While watching the orchestra practice, someone approaches me and asks me where Misha the sound engineer has gone. I tell them he’s checking other equipment and whether or not I can help in his absence. I have no idea what it is they ask me to fix, but they thank me for fixing it anyway.

I’ve become so accustomed to acting that I’m a part of the show that I don’t even notice the police man approaching me.

Policeman: Who are you?

Me: Don’t ask such silly questions and get back to work.

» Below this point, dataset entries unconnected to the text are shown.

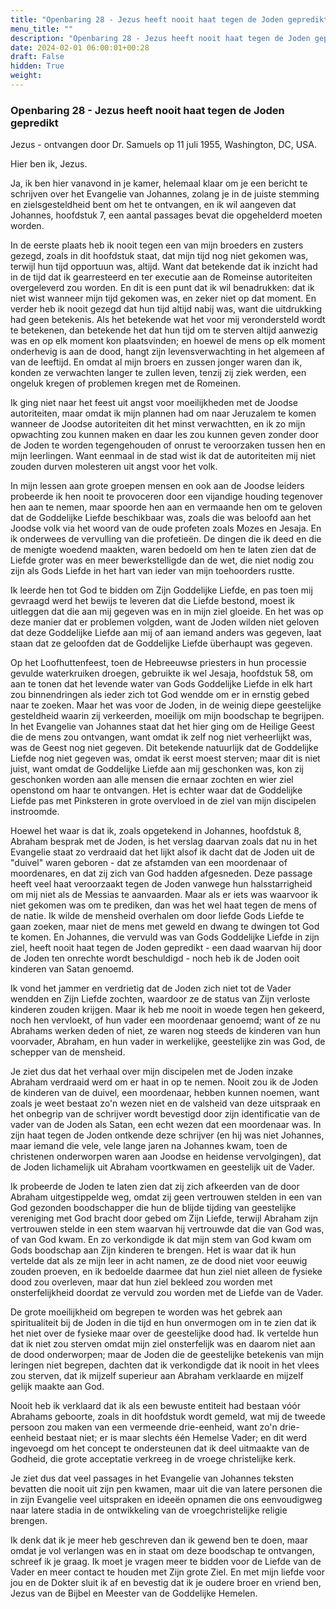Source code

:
 ```yaml
---
title: "Openbaring 28 - Jezus heeft nooit haat tegen de Joden gepredikt"
menu_title: ""
description: "Openbaring 28 - Jezus heeft nooit haat tegen de Joden gepredikt"
date: 2024-02-01 06:00:01+00:28
draft: False
hidden: True
weight:
---
```

### Openbaring 28 - Jezus heeft nooit haat tegen de Joden gepredikt

Jezus - ontvangen door Dr. Samuels op 11 juli 1955, Washington, DC, USA.

Hier ben ik, Jezus.

Ja, ik ben hier vanavond in je kamer, helemaal klaar om je een bericht te schrijven over het Evangelie van Johannes, zolang je in de juiste stemming en zielsgesteldheid bent om het te ontvangen, en ik wil aangeven dat Johannes, hoofdstuk 7, een aantal passages bevat die opgehelderd moeten worden.

In de eerste plaats heb ik nooit tegen een van mijn broeders en zusters gezegd, zoals in dit hoofdstuk staat, dat mijn tijd nog niet gekomen was, terwijl hun tijd opportuun was, altijd. Want dat betekende dat ik inzicht had in de tijd dat ik gearresteerd en ter executie aan de Romeinse autoriteiten overgeleverd zou worden. En dit is een punt dat ik wil benadrukken: dat ik niet wist wanneer mijn tijd gekomen was, en zeker niet op dat moment. En verder heb ik nooit gezegd dat hun tijd altijd nabij was, want die uitdrukking had geen betekenis. Als het betekende wat het voor mij verondersteld wordt te betekenen, dan betekende het dat hun tijd om te sterven altijd aanwezig was en op elk moment kon plaatsvinden; en hoewel de mens op elk moment onderhevig is aan de dood, hangt zijn levensverwachting in het algemeen af van de leeftijd. En omdat al mijn broers en zussen jonger waren dan ik, konden ze verwachten langer te zullen leven, tenzij zij ziek werden, een ongeluk kregen of problemen kregen met de Romeinen.

Ik ging niet naar het feest uit angst voor moeilijkheden met de Joodse autoriteiten, maar omdat ik mijn plannen had om naar Jeruzalem te komen wanneer de Joodse autoriteiten dit het minst verwachtten, en ik zo mijn opwachting zou kunnen maken en daar les zou kunnen geven zonder door de Joden te worden tegengehouden of onrust te veroorzaken tussen hen en mijn leerlingen. Want eenmaal in de stad wist ik dat de autoriteiten mij niet zouden durven molesteren uit angst voor het volk.

In mijn lessen aan grote groepen mensen en ook aan de Joodse leiders probeerde ik hen nooit te provoceren door een vijandige houding tegenover hen aan te nemen, maar spoorde hen aan en vermaande hen om te geloven dat de Goddelijke Liefde beschikbaar was, zoals die was beloofd aan het Joodse volk via het woord van de oude profeten zoals Mozes en Jesaja. En ik onderwees de vervulling van die profetieën. De dingen die ik deed en die de menigte woedend maakten, waren bedoeld om hen te laten zien dat de Liefde groter was en meer bewerkstelligde dan de wet, die niet nodig zou zijn als Gods Liefde in het hart van ieder van mijn toehoorders rustte.

Ik leerde hen tot God te bidden om Zijn Goddelijke Liefde, en pas toen mij gevraagd werd het bewijs te leveren dat die Liefde bestond, moest ik uitleggen dat die aan mij gegeven was en in mijn ziel gloeide. En het was op deze manier dat er problemen volgden, want de Joden wilden niet geloven dat deze Goddelijke Liefde aan mij of aan iemand anders was gegeven, laat staan dat ze geloofden dat de Goddelijke Liefde überhaupt was gegeven.

Op het Loofhuttenfeest, toen de Hebreeuwse priesters in hun processie gevulde waterkruiken droegen, gebruikte ik wel Jesaja, hoofdstuk 58, om aan te tonen dat het levende water van Gods Goddelijke Liefde in elk hart zou binnendringen als ieder zich tot God wendde om er in ernstig gebed naar te zoeken. Maar het was voor de Joden, in de weinig diepe geestelijke gesteldheid waarin zij verkeerden, moeilijk om mijn boodschap te begrijpen. In het Evangelie van Johannes staat dat het hier ging om de Heilige Geest die de mens zou ontvangen, want omdat ik zelf nog niet verheerlijkt was, was de Geest nog niet gegeven. Dit betekende natuurlijk dat de Goddelijke Liefde nog niet gegeven was, omdat ik eerst moest sterven; maar dit is niet juist, want omdat de Goddelijke Liefde aan mij geschonken was, kon zij geschonken worden aan alle mensen die ernaar zochten en wier ziel openstond om haar te ontvangen. Het is echter waar dat de Goddelijke Liefde pas met Pinksteren in grote overvloed in de ziel van mijn discipelen instroomde.

Hoewel het waar is dat ik, zoals opgetekend in Johannes, hoofdstuk 8, Abraham besprak met de Joden, is het verslag daarvan zoals dat nu in het Evangelie staat zo verdraaid dat het lijkt alsof ik dacht dat de Joden uit de "duivel" waren geboren - dat ze afstamden van een moordenaar of moordenares, en dat zij zich van God hadden afgesneden. Deze passage heeft veel haat veroorzaakt tegen de Joden vanwege hun halsstarrigheid om mij niet als de Messias te aanvaarden. Maar als er iets was waarvoor ik niet gekomen was om te prediken, dan was het wel haat tegen de mens of de natie. Ik wilde de mensheid overhalen om door liefde Gods Liefde te gaan zoeken, maar niet de mens met geweld en dwang te dwingen tot God te komen. En Johannes, die vervuld was van Gods Goddelijke Liefde in zijn ziel, heeft nooit haat tegen de Joden gepredikt - een daad waarvan hij door de Joden ten onrechte wordt beschuldigd - noch heb ik de Joden ooit kinderen van Satan genoemd.

Ik vond het jammer en verdrietig dat de Joden zich niet tot de Vader wendden en Zijn Liefde zochten, waardoor ze de status van Zijn verloste kinderen zouden krijgen. Maar ik heb me nooit in woede tegen hen gekeerd, noch hen vervloekt, of hun vader een moordenaar genoemd; want of ze nu Abrahams werken deden of niet, ze waren nog steeds de kinderen van hun voorvader, Abraham, en hun vader in werkelijke, geestelijke zin was God, de schepper van de mensheid.

Je ziet dus dat het verhaal over mijn discipelen met de Joden inzake Abraham verdraaid werd om er haat in op te nemen. Nooit zou ik de Joden de kinderen van de duivel, een moordenaar, hebben kunnen noemen, want zoals je weet bestaat zo'n wezen niet en de valsheid van deze uitspraak en het onbegrip van de schrijver wordt bevestigd door zijn identificatie van de vader van de Joden als Satan, een echt wezen dat een moordenaar was. In zijn haat tegen de Joden ontkende deze schrijver (en hij was niet Johannes, maar iemand die vele, vele lange jaren na Johannes kwam, toen de christenen onderworpen waren aan Joodse en heidense vervolgingen), dat de Joden lichamelijk uit Abraham voortkwamen en geestelijk uit de Vader.

Ik probeerde de Joden te laten zien dat zij zich afkeerden van de door Abraham uitgestippelde weg, omdat zij geen vertrouwen stelden in een van God gezonden boodschapper die hun de blijde tijding van geestelijke vereniging met God bracht door gebed om Zijn Liefde, terwijl Abraham zijn vertrouwen stelde in een stem waarvan hij vertrouwde dat die van God was, of van God kwam. En zo verkondigde ik dat mijn stem van God kwam om Gods boodschap aan Zijn kinderen te brengen. Het is waar dat ik hun vertelde dat als ze mijn leer in acht namen, ze de dood niet voor eeuwig zouden proeven, en ik bedoelde daarmee dat hun ziel niet alleen de fysieke dood zou overleven, maar dat hun ziel bekleed zou worden met onsterfelijkheid doordat ze vervuld zou worden met de Liefde van de Vader.

De grote moeilijkheid om begrepen te worden was het gebrek aan spiritualiteit bij de Joden in die tijd en hun onvermogen om in te zien dat ik het niet over de fysieke maar over de geestelijke dood had. Ik vertelde hun dat ik niet zou sterven omdat mijn ziel onsterfelijk was en daarom niet aan de dood onderworpen; maar de Joden die de geestelijke betekenis van mijn leringen niet begrepen, dachten dat ik verkondigde dat ik nooit in het vlees zou sterven, dat ik mijzelf superieur aan Abraham verklaarde en mijzelf gelijk maakte aan God.

Nooit heb ik verklaard dat ik als een bewuste entiteit had bestaan vóór Abrahams geboorte, zoals in dit hoofdstuk wordt gemeld, wat mij de tweede persoon zou maken van een vermeende drie-eenheid, want zo'n drie-eenheid bestaat niet; er is maar slechts één Hemelse Vader; en dit werd ingevoegd om het concept te ondersteunen dat ik deel uitmaakte van de Godheid, die grote acceptatie verkreeg in de vroege christelijke kerk.

Je ziet dus dat veel passages in het Evangelie van Johannes teksten bevatten die nooit uit zijn pen kwamen, maar uit die van latere personen die in zijn Evangelie veel uitspraken en ideeën opnamen die ons eenvoudigweg naar latere stadia in de ontwikkeling van de vroegchristelijke religie brengen.

Ik denk dat ik je meer heb geschreven dan ik gewend ben te doen, maar omdat je vol verlangen was en in staat om deze boodschap te ontvangen, schreef ik je graag. Ik moet je vragen meer te bidden voor de Liefde van de Vader en meer contact te houden met Zijn grote Ziel. En met mijn liefde voor jou en de Dokter sluit ik af en bevestig dat ik je oudere broer en vriend ben, Jezus van de Bijbel en Meester van de Goddelijke Hemelen.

Policeman: Do you work here?

Me: Of course.

Policeman: Show me your documents.

Me: They’re with my colleagues.

Policeman: Who are you working with?

Me: The Chinese.

Policeman: What Chinese?

Me: The Chinese on the roof, I’m their interpreter.

Policeman (while pointing to random Chinese person): That’s the boss of the Chinese, let’s go confirm with him that you work for them.

Me: That may be the boss of the Chinese on the ground, but the Chinese on the roof work for Chow Yun Fat.

Policeman: Wait here while I call my superiors to come speak with you.

Me: Be quick, I’ve got work to do.

He walks away to make the call, telling me to stay put. I wait until there’s distance between us and make a beeline for the exit.

I arrive in Samarkand after Nurtek kindly pays for my car from his late father’s place and am greeted with the daunting task of finding an inexpensive hotel. After half an hour’s search, the driver says he has to get back to work and drops me off not far from the Registan.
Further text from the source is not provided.